Frances Marsh | Comment Editor
Eastenders is undoubtedly a household staple in the UK. Since it began in 1985, the soap has tackled taboo and hard-hitting topics and it remains hugely popular. In 2022, the soap had multiple storylines with themes of consent and sexual assault, and these were largely praised at the time they were aired. Eastenders was making bold statements about these issues and it was welcomed by fans, yet just months later the narrative has massively shifted and the soap is now receiving criticism for its insensitive handling of the very same topic.
The predominant storyline surrounding the topic was the rape of Ben Mitchell, and was initially met with praise. Both for its highlighting of the severely under-discussed topic of male sexual assault and for the heart-wrenching performance from Max Bowden. Viewers were left devastated for the character as we watched his life fall apart – contracting an STI from the attack, losing his husband, and using drugs to cope with the trauma. However, the storyline which was initially hailed as expertly written soon came under scrutiny. After the character came clean to his onscreen husband about the attack and the pair were seen reuniting, the sexual assault appears to have been forgotten. Both Ben and his husband Callum have been swept into storylines focused on other characters, and we have never seen the attack discussed on screen since.

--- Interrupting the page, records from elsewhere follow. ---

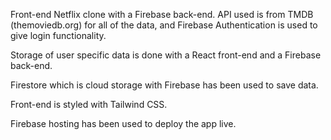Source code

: Front-end Netflix clone with a Firebase back-end. API used is from TMDB (themoviedb.org) for all of the data, and Firebase Authentication is used to give login functionality. 

Storage of user specific data is done with a React front-end and a Firebase back-end. 

Firestore which is cloud storage with Firebase has been used to save data. 

Front-end is styled with Tailwind CSS.

Firebase hosting has been used to deploy the app live.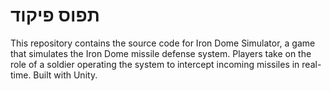 # תפוס פיקוד
This repository contains the source code for Iron Dome Simulator, a game that simulates the Iron Dome missile defense system. Players take on the role of a soldier operating the system to intercept incoming missiles in real-time. Built with Unity.

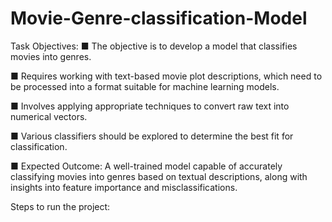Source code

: # Movie-Genre-classification-Model

Task Objectives:
■ The objective is to develop a model that classifies movies into genres.

■ Requires working with text-based movie plot descriptions, which need to be processed into a format suitable for machine learning models.

■ Involves applying appropriate techniques to convert raw text into numerical vectors.

■ Various classifiers should be explored to determine the best fit for classification.

■ Expected Outcome: A well-trained model capable of accurately classifying movies into genres based on textual descriptions, along with insights into feature importance and misclassifications.

Steps to run the project:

Many viewers are rightfully shocked that a character can endure such a horrific ordeal, one which caused him to spiral into self-destruction, and then seemingly come out of it unscathed. When Ben was finally able to find the courage to come forward and report the attack to the police it was an incredibly poignant scene, but it was arguably tainted as in the aftermath it seemed to be treated as a plot device to drive the fan-favourite couple ‘Ballum’ back together. There has been no acknowledgement of how the character has been able to move forward and deal with his trauma. Arguably the most important part of a story of this nature, the recovery, seems to have been simply forgotten.
Beyond the overt storylines surrounding the theme, the soap has also come under fire for its generally insensitive handling of consent as a whole. Male characters have been seen on screen leering over women and using outdated phrases like ‘treat ‘em mean to keep ‘em keen,’ often towards women who have shown them little to no interest. There was also a particularly unfortunate comment made in the recent 38th-anniversary episode about Gen Z’s attitude to consent, implying that they are perhaps too sensitive about the issue. The episode was deemed a success by viewers, but I couldn’t help but feel that the throwaway comment left a bad taste in my mouth.
The most controversial of all is perhaps the current storyline focusing on an affair between Ravi and Denise, which has proved divisive with viewers. Despite the fact that Denise has repeatedly warned Ravi off, explicitly telling him no on many occasions, he has continued to pursue her to the point that some have called it harassment. This type of ‘will they, won’t they’ relationship where one character relentlessly pursues another is one we’ve seen countless times on the square before, but this one in particular is prompting discussion amongst fans due to how explicit Denise has been when warning Ravi off. The criticism surrounding this was only heightened when the official social media platforms shared a picture of the pair with the caption “that doesn’t sound like a no Denise.” Unsurprisingly, this was poorly received but remains undeleted on the platforms.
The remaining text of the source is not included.